About the LR routing model: it was calibrated by assuming that the transfer velocity (Vo), calculated on the Fann–Mermoz experimental basin, was uniform over the entire study area. The slope conditions, which vary little in the study area, allow us to retain this approximation. It is clear that the calibration of both the SCS-LR runoff-routing models needs to be improved using new experimental data, which is relatively rare in African cities. This should motivate the setting up of new experimental sites in order to better estimate the parameters of the flow calculation models. Additionally, one of the improvements to be made to the model concerns the calculation of the slopes used by the KW hydraulic model to ensure the propagation of flows in the channelled and un-channelled network.
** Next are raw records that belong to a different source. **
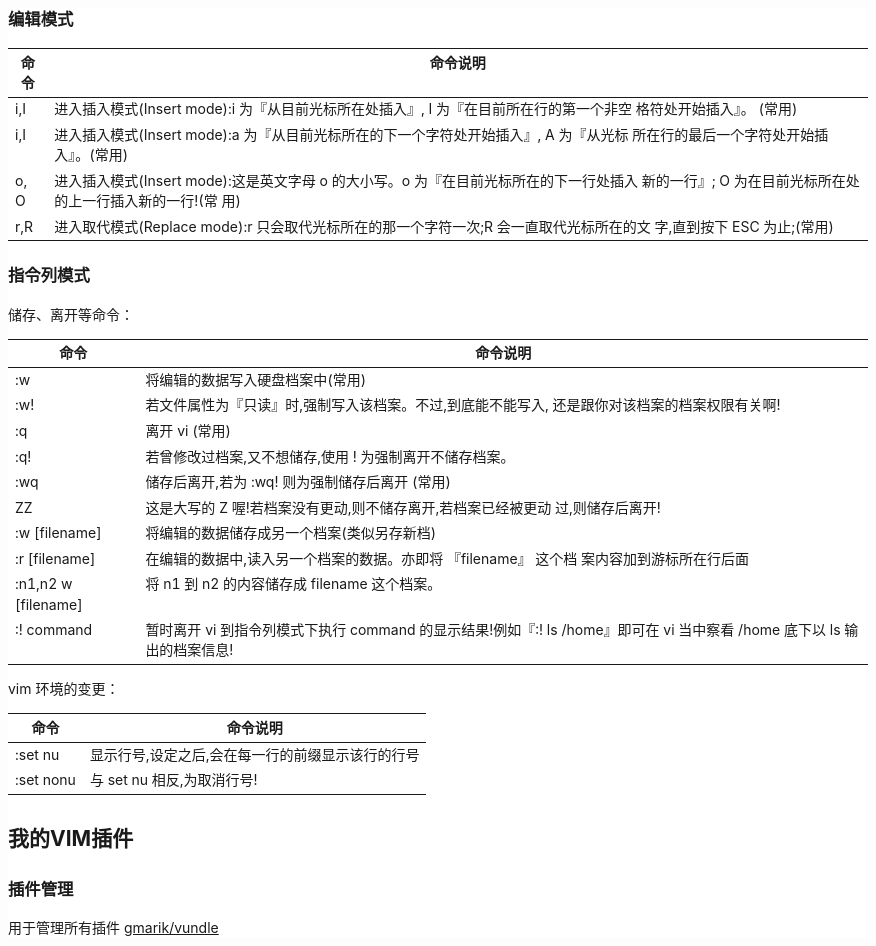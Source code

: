 
### 编辑模式


| 命令    | 命令说明 |
| ------- | ------- |
| i,I | 进入插入模式(Insert mode):i 为『从目前光标所在处插入』, I 为『在目前所在行的第一个非空 格符处开始插入』。 (常用) |
| i,I | 进入插入模式(Insert mode):a 为『从目前光标所在的下一个字符处开始插入』, A 为『从光标 所在行的最后一个字符处开始插入』。(常用) |
| o, O | 进入插入模式(Insert mode):这是英文字母 o 的大小写。o 为『在目前光标所在的下一行处插入 新的一行』; O 为在目前光标所在处的上一行插入新的一行!(常 用) |
|r,R | 进入取代模式(Replace mode):r 只会取代光标所在的那一个字符一次;R 会一直取代光标所在的文 字,直到按下 ESC 为止;(常用) |

### 指令列模式

储存、离开等命令：


| 命令    | 命令说明 |
| ------- | ------- |
| :w | 将编辑的数据写入硬盘档案中(常用) |
| :w! | 若文件属性为『只读』时,强制写入该档案。不过,到底能不能写入, 还是跟你对该档案的档案权限有关啊! |
| :q | 离开 vi (常用) |
| :q! | 若曾修改过档案,又不想储存,使用 ! 为强制离开不储存档案。|
| :wq | 储存后离开,若为 :wq! 则为强制储存后离开 (常用)|
| ZZ | 这是大写的 Z 喔!若档案没有更动,则不储存离开,若档案已经被更动 过,则储存后离开! |
| :w [filename] | 将编辑的数据储存成另一个档案(类似另存新档)|
| :r [filename] | 在编辑的数据中,读入另一个档案的数据。亦即将 『filename』 这个档 案内容加到游标所在行后面|
| :n1,n2 w [filename] | 将 n1 到 n2 的内容储存成 filename 这个档案。 |
| :! command | 暂时离开 vi 到指令列模式下执行 command 的显示结果!例如『:! ls /home』即可在 vi 当中察看 /home 底下以 ls 输出的档案信息! |

vim 环境的变更：

| 命令    | 命令说明 |
| ------- | ------- |
| :set nu  |  显示行号,设定之后,会在每一行的前缀显示该行的行号 |
| :set nonu |  与 set nu 相反,为取消行号! |

## 我的VIM插件

### 插件管理

用于管理所有插件
[gmarik/vundle](https://github.com/gmarik/Vundle.vim)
A simplification has been applied, involving smoothing to reduce the sensitivity of the KW model to irregular variations in the slope of the terrain, which are sometimes linked to a mistake in the DTM. The availability of lidar data in the study area will enable us to compare the model's performance using more accurate slopes. Similarly, the congestion of collectors (from household waste, silting, etc.) can be incorporated into the hydraulic model. This could be taken into account by reducing the cross-section of the collector even if information on this congestion is difficult to obtain.

Finally, validating the results of the model simulations is one of the major perspectives of this study. As things stand at present, it was not possible to get the necessary data to validate the method, which means on the one hand, subdaily rainfall data, and on the other hand, flood maps for the recent events that occurred in Dakar. The imminent installation of a rain gauge radar in Dakar could help to facilitate this. Flood maps could be obtained by exploring citizen science tools (Sy et al., 2020); using information on feedback, recent flooding situations, and data on the intensity of rainfall events that cause flooding, as applied in Bamako (Mali) by Chahinian et al. (2023); or ordering a high-precision satellite image to map out flooded areas. Validation of the method would enable it to be extended to other towns and cities, thereby ensuring sound planning decisions.

6 Conclusions

A fine-scale simulation model of runoff over an entire urban area and an assessment of the response of the storm drainage network (canals and retention basins) to different rainfall events have been developed. They are based on a preliminary reconstruction of the drainage directions modified by urbanization and the implementation of combined hydrological and 1D hydraulic models calibrated to the city's urban conditions.

The results obtained are overflow maps of the city's drainage network for rainfall intensities of different return periods. The representation of overflow points is associated here with 1D modelling but is still sufficiently informative to guide the deployment of emergency services on the ground or to initiate action at strategic locations: assessment of the effectiveness of planned developments, tests of different rainfall and urbanization scenarios, or detection of overflows in near-real time with remote rainfall data. In addition, the model also provides boundary conditions for applying 2D hydraulic models to locally determine the propagation of overflows from the stormwater drainage network over limited areas. Future work will focus on improving the availability of data to facilitate the assessment of simulation uncertainties and validate the overflow results. Indeed, one of the challenges of urban hydrology in African cities is to set up the urban databases that are essential to conduct relevant studies and to better characterize and forecast floods.